A $1.19 million Koch grant is also behind polling from the Eurasia Group Foundation that purportedly demonstrates the American public's support for this approach. "When confronting human rights abuses, consistently across party affiliations, restraint was the first choice, U.N. leadership was the second choice, and American intervention was the last choice," the report found, concluding that "the public desire for a more restrained U.S. foreign policy is significant and diverse."
And that funding helps to explain why Center for the National Interest president and CEO Dimitri K. Simes argues that through a "restrained" foreign policy, the United States should allow Russia and other human rights abusers to "live more or less according to their own standards."
These views caused controversy at the Atlantic Council in particular in part because the organization was founded in the early 1960s to support transatlantic cooperation, and several scholars argued privately that the isolationist views espoused by Ashford and Burrows undermine that ethos with what one fellow described as "red pill pieces."
"That isn't 'realism,' it's cold indifference to freedom masquerading as realism," said Elliott Abrams, the former assistant secretary of state for human rights and humanitarian affairs. "It is particularly disgusting to see Alexei Navalny attacked—at exactly the moment when anyone interested in human rights should be protesting the kangaroo court conviction that has sent him to a labor camp for years."
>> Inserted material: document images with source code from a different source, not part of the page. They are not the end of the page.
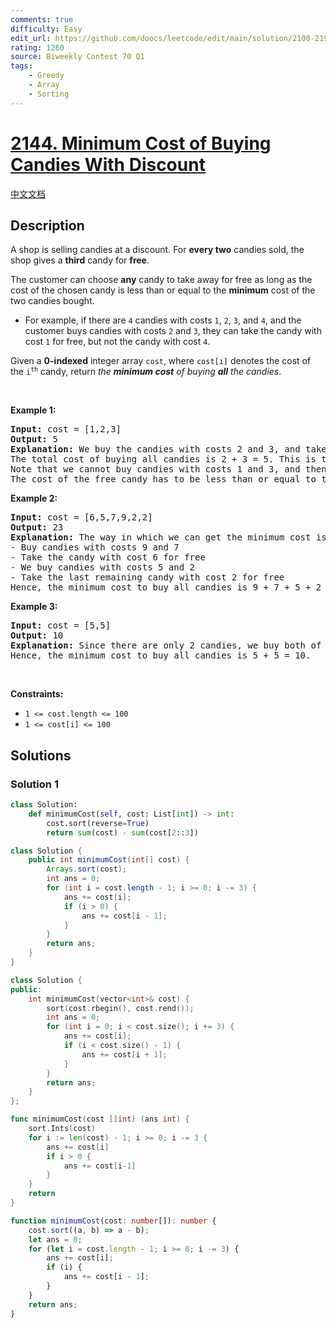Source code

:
 ```yaml
---
comments: true
difficulty: Easy
edit_url: https://github.com/doocs/leetcode/edit/main/solution/2100-2199/2144.Minimum%20Cost%20of%20Buying%20Candies%20With%20Discount/README_EN.md
rating: 1260
source: Biweekly Contest 70 Q1
tags:
    - Greedy
    - Array
    - Sorting
---
```


<!-- problem:start -->

# [2144. Minimum Cost of Buying Candies With Discount](https://leetcode.com/problems/minimum-cost-of-buying-candies-with-discount)

[中文文档](/solution/2100-2199/2144.Minimum%20Cost%20of%20Buying%20Candies%20With%20Discount/README.md)

## Description

<p>A shop is selling candies at a discount. For <strong>every two</strong> candies sold, the shop gives a <strong>third</strong> candy for <strong>free</strong>.</p>

<p>The customer can choose <strong>any</strong> candy to take away for free as long as the cost of the chosen candy is less than or equal to the <strong>minimum</strong> cost of the two candies bought.</p>

<ul>
	<li>For example, if there are <code>4</code> candies with costs <code>1</code>, <code>2</code>, <code>3</code>, and <code>4</code>, and the customer buys candies with costs <code>2</code> and <code>3</code>, they&nbsp;can take the candy with cost <code>1</code> for free, but not the candy with cost <code>4</code>.</li>
</ul>

<p>Given a <strong>0-indexed</strong> integer array <code>cost</code>, where <code>cost[i]</code> denotes the cost of the <code>i<sup>th</sup></code> candy, return <em>the <strong>minimum cost</strong> of buying <strong>all</strong> the candies</em>.</p>

<p>&nbsp;</p>
<p><strong class="example">Example 1:</strong></p>

<pre>
<strong>Input:</strong> cost = [1,2,3]
<strong>Output:</strong> 5
<strong>Explanation:</strong> We buy the candies with costs 2 and 3, and take the candy with cost 1 for free.
The total cost of buying all candies is 2 + 3 = 5. This is the <strong>only</strong> way we can buy the candies.
Note that we cannot buy candies with costs 1 and 3, and then take the candy with cost 2 for free.
The cost of the free candy has to be less than or equal to the minimum cost of the purchased candies.
</pre>

<p><strong class="example">Example 2:</strong></p>

<pre>
<strong>Input:</strong> cost = [6,5,7,9,2,2]
<strong>Output:</strong> 23
<strong>Explanation:</strong> The way in which we can get the minimum cost is described below:
- Buy candies with costs 9 and 7
- Take the candy with cost 6 for free
- We buy candies with costs 5 and 2
- Take the last remaining candy with cost 2 for free
Hence, the minimum cost to buy all candies is 9 + 7 + 5 + 2 = 23.
</pre>

<p><strong class="example">Example 3:</strong></p>

<pre>
<strong>Input:</strong> cost = [5,5]
<strong>Output:</strong> 10
<strong>Explanation:</strong> Since there are only 2 candies, we buy both of them. There is not a third candy we can take for free.
Hence, the minimum cost to buy all candies is 5 + 5 = 10.
</pre>

<p>&nbsp;</p>
<p><strong>Constraints:</strong></p>

<ul>
	<li><code>1 &lt;= cost.length &lt;= 100</code></li>
	<li><code>1 &lt;= cost[i] &lt;= 100</code></li>
</ul>

## Solutions

<!-- solution:start -->

### Solution 1

<!-- tabs:start -->

```python
class Solution:
    def minimumCost(self, cost: List[int]) -> int:
        cost.sort(reverse=True)
        return sum(cost) - sum(cost[2::3])
```

```java
class Solution {
    public int minimumCost(int[] cost) {
        Arrays.sort(cost);
        int ans = 0;
        for (int i = cost.length - 1; i >= 0; i -= 3) {
            ans += cost[i];
            if (i > 0) {
                ans += cost[i - 1];
            }
        }
        return ans;
    }
}
```

```cpp
class Solution {
public:
    int minimumCost(vector<int>& cost) {
        sort(cost.rbegin(), cost.rend());
        int ans = 0;
        for (int i = 0; i < cost.size(); i += 3) {
            ans += cost[i];
            if (i < cost.size() - 1) {
                ans += cost[i + 1];
            }
        }
        return ans;
    }
};
```

```go
func minimumCost(cost []int) (ans int) {
	sort.Ints(cost)
	for i := len(cost) - 1; i >= 0; i -= 3 {
		ans += cost[i]
		if i > 0 {
			ans += cost[i-1]
		}
	}
	return
}
```

```ts
function minimumCost(cost: number[]): number {
    cost.sort((a, b) => a - b);
    let ans = 0;
    for (let i = cost.length - 1; i >= 0; i -= 3) {
        ans += cost[i];
        if (i) {
            ans += cost[i - 1];
        }
    }
    return ans;
}
```

<!-- tabs:end -->

<!-- solution:end -->

<!-- problem:end -->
A handful of D.C. think tanks, including the Center for Strategic and International Studies, have turned down the Koch money, pointing privately to the Kochs' insistence on approving the scholars who would be hired with the funds. "They clearly dictate who you take, there's no doubt about it, in a much more intrusive way than other donors who fund fellowships and chairs," said a source familiar with the CSIS negotiations.
A spokesman for CSIS, Andrew Schwartz, told the Washington Free Beacon that the organization has "on occasion performed some small project work that has been funded by Koch" and that while Ruger did approach the think tank about a subsequent project, "We never got far enough in the conversation to discuss anything about hiring."
A spokesman for the Atlantic Council, Alex Kisling, said that the Atlantic Council’s Burrows approached the Charles Koch Institute about funding and that the Atlantic Council "has full hiring independence."